In the case of the lightblue4 module of A. thaliana, the top three protein-coding hub genes with the highest MCC score were pentatricopeptide repeat (PPR) superfamily protein (AT1G71210), HIT-type zinc finger family protein (AT5G63830), and metal-beta lactamase family protein (AT4G33540). The hub genes of the antiquewhite1 module of A. thaliana, instead, codified for proline-rich protein 1 (PRP1, AT1G54970), transmembrane protein (AT2G28410), and O-glycosyl hydrolases family 17 protein (AT3G07320). The hub genes of the brown module of A. halleri codified for a transcription factor of the NAC (No apical meristem (NAM), Arabidopsis transcription activation factor (ATAF), Cup-shaped cotyledon (CUC)) superfamily (AT3G10500), an O-fucosyltransferase family protein (AT3G02250), and for a trichohyalin (AT3G15550). Instead, the hub genes of the plum1 module codified for the hypothetical protein O-Glycosyl hydrolases family 17 protein (XP_003322588), for the signal recognition particle, SRP54 subunit protein (AT5G49500), and for the ubiquitin-conjugating enzyme 36 (NP_849678). These top three hub genes were submitted to ThaleMine [41] to retrieve knowledge about their possible involvement in Cd or any other metal stress or in general stress responses. Specifically, all publications present on each ThaleMine gene page were screened about their content to relate genes to Cd/metal/general stress responses (Supplementary File S5).
Overall, the verification obtained by intersecting the genes is a sign of the reliability of the hub genes and, in general, of these results.

3. Discussion

Heavy-metal-polluted soils are, nowadays, spread all over the world, representing a vital issue for agriculture and related productions, food safety, and toxic effects on plants, animals, and humans [42]. Thus, the mitigation of heavy metal presence in contaminated soils is required to prevent contamination and subsequent health problems. Different possible strategies adopted to address this task rely on physico-chemical techniques, which are costly, hard-to-apply, ineffective, and, additionally, they frequently introduce secondary pollutants and irreversibly alter soil properties [43]. Another strategy is based on the usage of plants to remediate heavy-metal-polluted soils, by phytoremediation, and is particularly promising for its effectiveness, simplicity of application, and public acceptance [44].

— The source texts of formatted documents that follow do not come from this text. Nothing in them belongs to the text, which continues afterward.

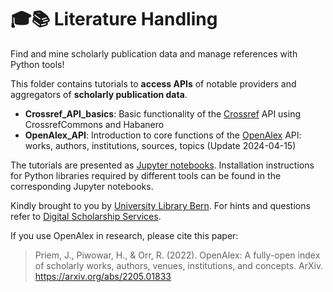 # 🎓📚 Literature Handling

Find and mine scholarly publication data and manage references with Python tools!

This folder contains tutorials to **access APIs** of notable providers and aggregators of **scholarly publication data**.

* **Crossref_API_basics**: Basic functionality of the [Crossref](https://www.crossref.org/) API using CrossrefCommons and Habanero
* **OpenAlex_API**: Introduction to core functions of the [OpenAlex](https://docs.openalex.org/) API: works, authors, institutions, sources, topics (Update 2024-04-15)


The tutorials are presented as [Jupyter notebooks](http://jupyter.org). Installation instructions for Python libraries required by different tools can be found in the corresponding Jupyter notebooks.

Kindly brought to you by [University Library Bern](https://www.ub.unibe.ch/ub/index_eng.html). For hints and questions refer to [Digital Scholarship Services](https://www.ub.unibe.ch/services/digital_scholarship/index_eng.html).


If you use OpenAlex in research, please cite this paper:

> Priem, J., Piwowar, H., & Orr, R. (2022). OpenAlex: A fully-open index of scholarly works, authors, venues, institutions, and concepts. ArXiv. https://arxiv.org/abs/2205.01833
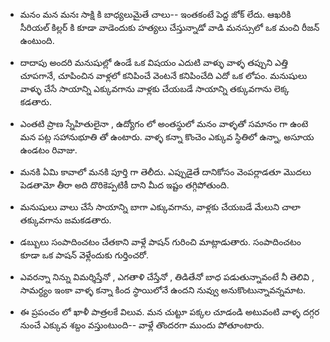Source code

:  * మనం మన మనః సాక్షి కి బాధ్యలుమైతే చాలు-- ఇంతకంటే పెద్ద జోక్ లేదు. ఆఖరికి సీరియల్ కిల్లర్ కి కూడా వాడెందుకు హత్యలు చేస్తున్నాడో వాడి మనస్సులో ఒక మంచి రీజన్ ఉంటుంది.

 * దాదాపు అందరి మనుషుల్లో ఉండే ఒక విషయం ఎదుటి వాళ్ళు వాళ్ళ తప్పుని ఎత్తి చూపగానే, చూపించిన వాళ్లలో కనిపించే వెంటనే కనిపించేది ఎదో ఒక లోపం. 
మనుషులు వాళ్ళు చేసే సాయాన్ని ఎక్కువగాను వాళ్లకు చేయబడే సాయాన్ని తక్కువగాను లెక్క కడతారు. 

* ఎంతటి ప్రాణ స్నేహితులైనా , ఉద్యోగం లో అంతస్థులో మనం వాళ్ళతో సమానం గా ఉంటె మన పట్ల సహానుభూతి తో ఉంటారు. వాళ్ళ కన్నా కొంచెం ఎక్కువ స్థితిలో ఉన్నా, అసూయ ఉండటం రివాజు. 

* మనకి ఏమి కావాలో మనకి పూర్తి గా తెలీదు. ఎప్పుడైతే దానికోసం వెంపర్లాడతూ మొదలు పెడతామో తీరా అది దొరికెప్పటికీ దాని మీద ఇష్టం తగ్గిపోతుంది.  

* మనుషులు వాలు చేసే సాయాన్ని బాగా ఎక్కువగాను, వాళ్లకు చేయబడే మేలుని చాలా తక్కువగాను జమకడతారు. 

* డబ్బులు సంపాదించటం చేతకాని వాళ్లే పాషన్ గురించి మాట్లాడుతారు. సంపాదించటం కూడా ఒక పాషన్ వెళ్లేందుకు గుర్తించరో. 

* ఎవరన్నా నిన్ను విమర్శిస్తేనో , ఎగతాళి చేస్తేనో , తిడితేనో బాధ పడుతున్నావంటే నీ తెలివి , సామర్ధ్యం ఇంకా వాళ్ళ కన్నా కింద స్థాయిలోనే ఉందని నువ్వు అనుకొంటున్నావన్నమాట. 

* ఈ ప్రపంచం లో ఖాళీ పాత్రలకే విలువ. మన చుట్టూ పక్కల చూడండి అటువంటి వాళ్ళ దగ్గర నుంచే ఎక్కువ శబ్దం వస్తుంటుంది-- వాళ్లే తొందరగా ముందు పోతూంటారు. 
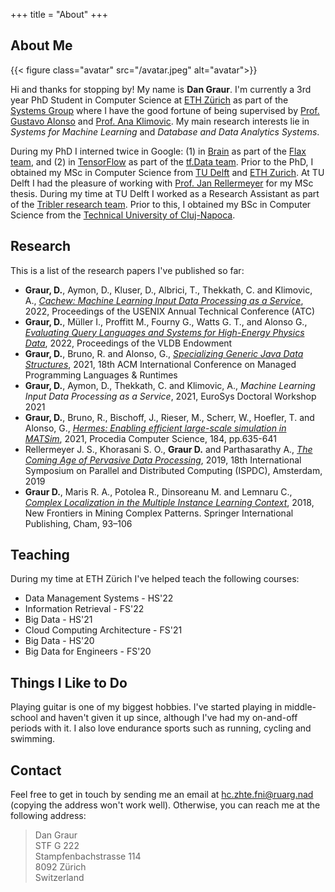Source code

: +++
title = "About"
+++

## About Me 

{{< figure class="avatar" src="/avatar.jpeg" alt="avatar">}}

Hi and thanks for stopping by! My name is **Dan Graur**. I'm currently a 3rd year PhD Student in Computer Science at [ETH Zürich](https://ethz.ch/en.html) as part of the [Systems Group](https://systems.ethz.ch/) where I have the good fortune of being supervised by [Prof. Gustavo Alonso](https://people.inf.ethz.ch/alonso/) and [Prof. Ana Klimovic](https://anakli.inf.ethz.ch/). My main research interests lie in *Systems for Machine Learning* and *Database and Data Analytics Systems*.


During my PhD I interned twice in Google: (1) in [Brain](https://research.google/teams/brain/) as part of the [Flax team](https://github.com/google/flax), and (2) in [TensorFlow](https://www.tensorflow.org/) as part of the [tf.Data team](https://www.tensorflow.org/guide/data). Prior to the PhD, I obtained my MSc in Computer Science from [TU Delft](https://www.tudelft.nl/en/) and [ETH Zurich](https://ethz.ch/en.html). At TU Delft I had the pleasure of working with [Prof. Jan Rellermeyer](https://www.tudelft.nl/ewi/over-de-faculteit/afdelingen/software-technology/distributed-systems/people/jan-rellermeyer) for my MSc thesis. During my time at TU Delft I worked as a Research Assistant as part of the [Tribler research team](https://github.com/Tribler/tribler). Prior to this, I obtained my BSc in Computer Science from the [Technical University of Cluj-Napoca](https://www.utcluj.ro/en/). 

## Research

This is a list of the research papers I've published so far:

* **Graur, D.**, Aymon, D., Kluser, D., Albrici, T., Thekkath, C. and Klimovic, A., *[Cachew: Machine Learning Input Data Processing as a Service](https://www.usenix.org/conference/atc22/presentation/graur)*, 2022, Proceedings of the USENIX Annual Technical Conference (ATC)
* **Graur, D.**, Müller I., Proffitt M., Fourny G., Watts G. T., and Alonso G., *[Evaluating Query Languages and Systems for High-Energy Physics Data](https://arxiv.org/pdf/2104.12615.pdf)*, 2022, Proceedings of the VLDB Endowment
* **Graur, D.**, Bruno, R. and Alonso, G., *[Specializing Generic Java Data Structures](https://dl.acm.org/doi/10.1145/3475738.3480718)*, 2021, 18th ACM International Conference on Managed Programming Languages & Runtimes
* **Graur, D.**, Aymon, D., Thekkath, C. and Klimovic, A., *Machine Learning Input Data Processing as a Service*, 2021, EuroSys Doctoral Workshop 2021
* **Graur, D.**, Bruno, R., Bischoff, J., Rieser, M., Scherr, W., Hoefler, T. and Alonso, G., *[Hermes: Enabling efficient large-scale simulation in MATSim](https://www.sciencedirect.com/science/article/pii/S1877050921007158)*, 2021, Procedia Computer Science, 184, pp.635-641
* Rellermeyer J. S., Khorasani S. O., **Graur D.** and Parthasarathy A., *[The Coming Age of Pervasive Data Processing](https://ieeexplore.ieee.org/abstract/document/8790842)*, 2019, 18th International Symposium on Parallel and Distributed Computing (ISPDC), Amsterdam, 2019
* **Graur D.**, Maris R. A., Potolea R., Dinsoreanu M. and Lemnaru C., *[Complex Localization in the Multiple Instance Learning Context](https://link.springer.com/chapter/10.1007/978-3-319-78680-3_7)*, 2018, New Frontiers in Mining Complex Patterns. Springer International Publishing, Cham, 93–106

## Teaching

During my time at ETH Zürich I've helped teach the following courses:

* Data Management Systems - HS'22
* Information Retrieval - FS'22
* Big Data - HS'21
* Cloud Computing Architecture - FS'21
* Big Data - HS'20
* Big Data for Engineers - FS'20

## Things I Like to Do

Playing guitar is one of my biggest hobbies. I've started playing in middle-school and haven't given it up since, although I've had my on-and-off periods with it. I also love endurance sports such as running, cycling and swimming.

## Contact 

Feel free to get in touch by sending me an email at <span class="baddirection">hc.zhte.fni@ruarg.nad</span> (copying the address won't work well). Otherwise, you can reach me at the following address:

> Dan Graur  
> STF G 222  
> Stampfenbachstrasse 114  
> 8092 Zürich  
> Switzerland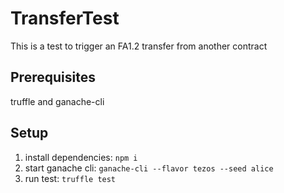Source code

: # TransferTest

This is a test to trigger an FA1.2 transfer from another contract

## Prerequisites

truffle and ganache-cli

## Setup

1. install dependencies: `npm i`
2. start ganache cli: `ganache-cli --flavor tezos --seed alice`
3. run test: `truffle test`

During the past decades, hundreds of hyperaccumulator plants have been identified and a wide variety of in-wet experiments have been attempted to achieve a careful description of the biology underlying this trait [45,46]. Despite this, the hyperaccumulation trait still needs to be dissected and, in this sense, bioinformatics may provide tools for the comprehensive analysis and modeling of the related processes, as already applied for various purposes in plant biology studies [4,47,48,49,50].

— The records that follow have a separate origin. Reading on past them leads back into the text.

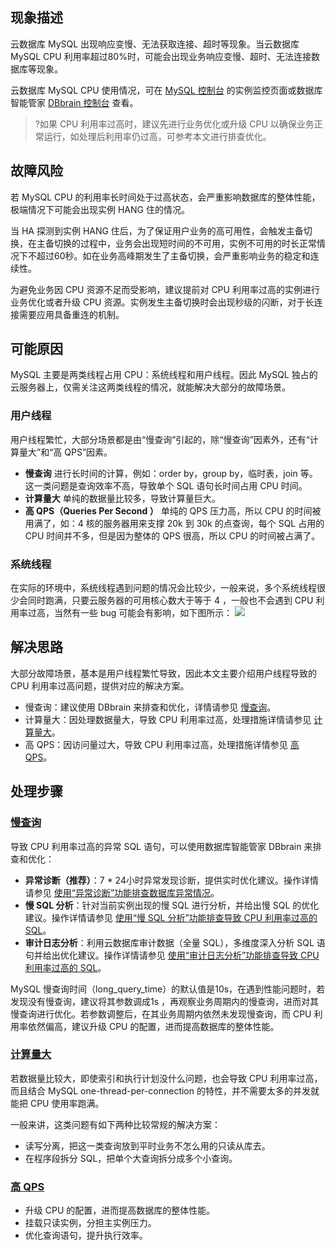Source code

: 
## 现象描述
云数据库 MySQL 出现响应变慢、无法获取连接、超时等现象。当云数据库 MySQL CPU 利用率超过80%时，可能会出现业务响应变慢、超时、无法连接数据库等现象。

云数据库 MySQL CPU 使用情况，可在 [MySQL 控制台](https://console.cloud.tencent.com/cdb) 的实例监控页面或数据库智能管家 [DBbrain 控制台](https://console.cloud.tencent.com/dbbrain/event?product=mysql) 查看。

>?如果 CPU 利用率过高时，建议先进行业务优化或升级 CPU 以确保业务正常运行，如处理后利用率仍过高，可参考本文进行排查优化。

## 故障风险
若 MySQL CPU 的利用率长时间处于过高状态，会严重影响数据库的整体性能，极端情况下可能会出现实例 HANG 住的情况。

当 HA 探测到实例 HANG 住后，为了保证用户业务的高可用性，会触发主备切换，在主备切换的过程中，业务会出现短时间的不可用，实例不可用的时长正常情况下不超过60秒。如在业务高峰期发生了主备切换，会严重影响业务的稳定和连续性。

为避免业务因 CPU 资源不足而受影响，建议提前对 CPU 利用率过高的实例进行业务优化或者升级 CPU 资源。实例发生主备切换时会出现秒级的闪断，对于长连接需要应用具备重连的机制。

## 可能原因
MySQL 主要是两类线程占用 CPU：系统线程和用户线程。因此 MySQL 独占的云服务器上，仅需关注这两类线程的情况，就能解决大部分的故障场景。

### 用户线程
用户线程繁忙，大部分场景都是由“慢查询”引起的，除“慢查询”因素外，还有“计算量大”和“高 QPS”因素。

- **慢查询**
进行长时间的计算，例如：order by，group by，临时表，join 等。这一类问题是查询效率不高，导致单个 SQL 语句长时间占用 CPU 时间。
- **计算量大**
单纯的数据量比较多，导致计算量巨大。
- **高 QPS（Queries Per Second ）**
单纯的 QPS 压力高，所以 CPU 的时间被用满了，如：4 核的服务器用来支撑 20k 到 30k 的点查询，每个 SQL 占用的 CPU 时间并不多，但是因为整体的 QPS 很高，所以 CPU 的时间被占满了。

### 系统线程
在实际的环境中，系统线程遇到问题的情况会比较少，一般来说，多个系统线程很少会同时跑满，只要云服务器的可用核心数大于等于 4 ，一般也不会遇到 CPU 利用率过高，当然有一些 bug 可能会有影响，如下图所示：
![](https://main.qcloudimg.com/raw/e7c078a31b983fec2990801bfabde282.png)

## 解决思路
大部分故障场景，基本是用户线程繁忙导致，因此本文主要介绍用户线程导致的 CPU 利用率过高问题，提供对应的解决方案。
- 慢查询：建议使用 DBbrain 来排查和优化，详情请参见 [慢查询](#mcx)。
- 计算量大：因处理数据量大，导致 CPU 利用率过高，处理措施详情请参见 [计算量大](#jsld)。
- 高 QPS：因访问量过大，导致 CPU 利用率过高，处理措施详情参见 [高 QPS](#gqps)。

## 处理步骤
### [慢查询](id:mcx)
导致 CPU 利用率过高的异常 SQL 语句，可以使用数据库智能管家 DBbrain 来排查和优化：
- **异常诊断（推荐）**：7 * 24小时异常发现诊断，提供实时优化建议。操作详情请参见 [使用“异常诊断”功能排查数据库异常情况](https://cloud.tencent.com/document/product/1130/42404#.E6.96.B9.E5.BC.8F.E4.B8.80.EF.BC.9A.E4.BD.BF.E7.94.A8.E2.80.9C.E5.BC.82.E5.B8.B8.E8.AF.8A.E6.96.AD.E2.80.9D.E5.8A.9F.E8.83.BD.E6.8E.92.E6.9F.A5.E6.95.B0.E6.8D.AE.E5.BA.93.E5.BC.82.E5.B8.B8.E6.83.85.E5.86.B5.EF.BC.88.E6.8E.A8.E8.8D.90.EF.BC.89)。
- **慢 SQL 分析**：针对当前实例出现的慢 SQL 进行分析，并给出慢 SQL 的优化建议。操作详情请参见 [使用“慢 SQL 分析”功能排查导致 CPU 利用率过高的 SQL](https://cloud.tencent.com/document/product/1130/42404#.E6.96.B9.E5.BC.8F.E4.BA.8C.EF.BC.9A.E4.BD.BF.E7.94.A8.E2.80.9C.E6.85.A2-sql-.E5.88.86.E6.9E.90.E2.80.9D.E5.8A.9F.E8.83.BD.E6.8E.92.E6.9F.A5.E5.AF.BC.E8.87.B4-cpu-.E5.88.A9.E7.94.A8.E7.8E.87.E8.BF.87.E9.AB.98.E7.9A.84-sql)。
- **审计日志分析**：利用云数据库审计数据（全量 SQL），多维度深入分析 SQL 语句并给出优化建议。操作详情请参见 [使用“审计日志分析”功能排查导致 CPU 利用率过高的 SQL](https://cloud.tencent.com/document/product/1130/42404#.E6.96.B9.E5.BC.8F.E4.B8.89.EF.BC.9A.E4.BD.BF.E7.94.A8.E2.80.9C.E5.AE.A1.E8.AE.A1.E6.97.A5.E5.BF.97.E5.88.86.E6.9E.90.E2.80.9D.E5.8A.9F.E8.83.BD.E6.8E.92.E6.9F.A5.E5.AF.BC.E8.87.B4-cpu-.E5.88.A9.E7.94.A8.E7.8E.87.E8.BF.87.E9.AB.98.E7.9A.84-sql)。

MySQL 慢查询时间（long_query_time）的默认值是10s，在遇到性能问题时，若发现没有慢查询，建议将其参数调成1s ，再观察业务周期内的慢查询，进而对其慢查询进行优化。若参数调整后，在其业务周期内依然未发现慢查询，而 CPU 利用率依然偏高，建议升级 CPU 的配置，进而提高数据库的整体性能。

### [计算量大](id:jsld)
若数据量比较大，即使索引和执行计划没什么问题，也会导致 CPU 利用率过高，而且结合 MySQL one-thread-per-connection 的特性，并不需要太多的并发就能把 CPU 使用率跑满。

一般来讲，这类问题有如下两种比较常规的解决方案：
- 读写分离，把这一类查询放到平时业务不怎么用的只读从库去。
- 在程序段拆分 SQL，把单个大查询拆分成多个小查询。

### [高 QPS](id:gqps)
- 升级 CPU 的配置，进而提高数据库的整体性能。
- 挂载只读实例，分担主实例压力。
- 优化查询语句，提升执行效率。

Thus, this work aimed to exploit already available high-throughput data to obtain a comprehensive and accurate mapping of protein–protein interactions from which novel biological knowledge can be derived. Specifically, we studied the phytostabilization and hyperaccumulation traits of the roots of A. halleri, together with an analysis and comparison with the phytostabilization ability of the roots of A. thaliana, characterizing their responses to Cd stress. Weighted gene co-expression network analysis was applied to RNA-seq data of A. thaliana roots grown in the presence of Cd and in control conditions, allowing the identification of 20 co-expressed groups of genes (modules). Specifically, to identify the most comprehensive list of A. thaliana genes expressed in the roots, several expression datasets were considered and compared, showing only a partial overlap. On the base of our observations, only a small percentage of identified genes overlapped among two or more experiments of RNA-seq, while a large amount of genes were identified uniquely in each single RNA-seq experiment. RNA expression is strongly influenced by time, conditions, and possible perturbations of the organism under analysis, and this largely affects RNA-seq reproducibility and gene identification [51,52]. Thus, via meta-analysis, it is possible to integrate data from multiple independent studies, improving reproducibility and enabling obtaining all-encompassing datasets [53].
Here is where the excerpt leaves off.